Task to complete
Nothing in the records below should be altered when they are retyped.

[Stored entries]

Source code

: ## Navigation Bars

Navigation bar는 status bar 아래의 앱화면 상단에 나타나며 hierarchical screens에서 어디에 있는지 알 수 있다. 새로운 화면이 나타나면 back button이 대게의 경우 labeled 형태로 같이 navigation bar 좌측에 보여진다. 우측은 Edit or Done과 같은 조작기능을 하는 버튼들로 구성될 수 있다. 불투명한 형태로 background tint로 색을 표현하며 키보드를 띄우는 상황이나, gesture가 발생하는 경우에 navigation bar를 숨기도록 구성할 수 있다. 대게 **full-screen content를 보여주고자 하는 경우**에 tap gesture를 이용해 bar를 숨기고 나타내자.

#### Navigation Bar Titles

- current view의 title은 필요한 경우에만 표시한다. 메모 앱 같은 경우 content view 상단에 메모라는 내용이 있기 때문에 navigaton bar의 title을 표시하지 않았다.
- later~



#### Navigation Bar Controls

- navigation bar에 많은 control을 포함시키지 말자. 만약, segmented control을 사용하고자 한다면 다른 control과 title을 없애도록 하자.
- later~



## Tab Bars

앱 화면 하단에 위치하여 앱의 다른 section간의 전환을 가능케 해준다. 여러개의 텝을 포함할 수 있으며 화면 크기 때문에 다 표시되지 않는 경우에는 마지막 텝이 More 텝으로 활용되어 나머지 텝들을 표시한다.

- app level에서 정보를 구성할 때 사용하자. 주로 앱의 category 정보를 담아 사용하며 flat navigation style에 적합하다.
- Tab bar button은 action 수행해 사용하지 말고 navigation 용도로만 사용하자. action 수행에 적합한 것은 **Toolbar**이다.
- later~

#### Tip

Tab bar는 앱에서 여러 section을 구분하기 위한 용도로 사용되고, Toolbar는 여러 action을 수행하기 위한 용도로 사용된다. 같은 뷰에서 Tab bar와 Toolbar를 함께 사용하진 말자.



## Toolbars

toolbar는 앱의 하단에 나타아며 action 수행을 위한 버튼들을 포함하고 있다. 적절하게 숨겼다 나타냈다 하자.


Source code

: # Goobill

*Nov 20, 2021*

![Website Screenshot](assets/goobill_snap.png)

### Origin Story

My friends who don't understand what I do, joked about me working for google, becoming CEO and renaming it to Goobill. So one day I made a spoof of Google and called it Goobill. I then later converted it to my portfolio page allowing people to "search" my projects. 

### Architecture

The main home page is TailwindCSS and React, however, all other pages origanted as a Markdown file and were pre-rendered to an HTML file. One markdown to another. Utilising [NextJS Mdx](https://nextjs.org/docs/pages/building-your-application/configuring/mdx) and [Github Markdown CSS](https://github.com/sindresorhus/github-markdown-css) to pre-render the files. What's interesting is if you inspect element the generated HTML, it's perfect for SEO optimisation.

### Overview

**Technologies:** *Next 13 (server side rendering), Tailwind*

Response to the task
Source code

: ## Navigation Bars

Navigation bar는 status bar 아래의 앱화면 상단에 나타나며 hierarchical screens에서 어디에 있는지 알 수 있다. 새로운 화면이 나타나면 back button이 대게의 경우 labeled 형태로 같이 navigation bar 좌측에 보여진다. 우측은 Edit or Done과 같은 조작기능을 하는 버튼들로 구성될 수 있다. 불투명한 형태로 background tint로 색을 표현하며 키보드를 띄우는 상황이나, gesture가 발생하는 경우에 navigation bar를 숨기도록 구성할 수 있다. 대게 **full-screen content를 보여주고자 하는 경우**에 tap gesture를 이용해 bar를 숨기고 나타내자.

#### Navigation Bar Titles

- current view의 title은 필요한 경우에만 표시한다. 메모 앱 같은 경우 content view 상단에 메모라는 내용이 있기 때문에 navigaton bar의 title을 표시하지 않았다.
- later~



#### Navigation Bar Controls

- navigation bar에 많은 control을 포함시키지 말자. 만약, segmented control을 사용하고자 한다면 다른 control과 title을 없애도록 하자.
- later~



## Tab Bars

앱 화면 하단에 위치하여 앱의 다른 section간의 전환을 가능케 해준다. 여러개의 텝을 포함할 수 있으며 화면 크기 때문에 다 표시되지 않는 경우에는 마지막 텝이 More 텝으로 활용되어 나머지 텝들을 표시한다.

- app level에서 정보를 구성할 때 사용하자. 주로 앱의 category 정보를 담아 사용하며 flat navigation style에 적합하다.
- Tab bar button은 action 수행해 사용하지 말고 navigation 용도로만 사용하자. action 수행에 적합한 것은 **Toolbar**이다.
- later~

#### Tip

Tab bar는 앱에서 여러 section을 구분하기 위한 용도로 사용되고, Toolbar는 여러 action을 수행하기 위한 용도로 사용된다. 같은 뷰에서 Tab bar와 Toolbar를 함께 사용하진 말자.



## Toolbars

toolbar는 앱의 하단에 나타아며 action 수행을 위한 버튼들을 포함하고 있다. 적절하게 숨겼다 나타냈다 하자.


Source code

: # Goobill

*Nov 20, 2021*

![Website Screenshot](assets/goobill_snap.png)

### Origin Story

My friends who don't understand what I do, joked about me working for google, becoming CEO and renaming it to Goobill. So one day I made a spoof of Google and called it Goobill. I then later converted it to my portfolio page allowing people to "search" my projects. 

### Architecture

The main home page is TailwindCSS and React, however, all other pages origanted as a Markdown file and were pre-rendered to an HTML file. One markdown to another. Utilising [NextJS Mdx](https://nextjs.org/docs/pages/building-your-application/configuring/mdx) and [Github Markdown CSS](https://github.com/sindresorhus/github-markdown-css) to pre-render the files. What's interesting is if you inspect element the generated HTML, it's perfect for SEO optimisation.

### Overview

**Technologies:** *Next 13 (server side rendering), Tailwind*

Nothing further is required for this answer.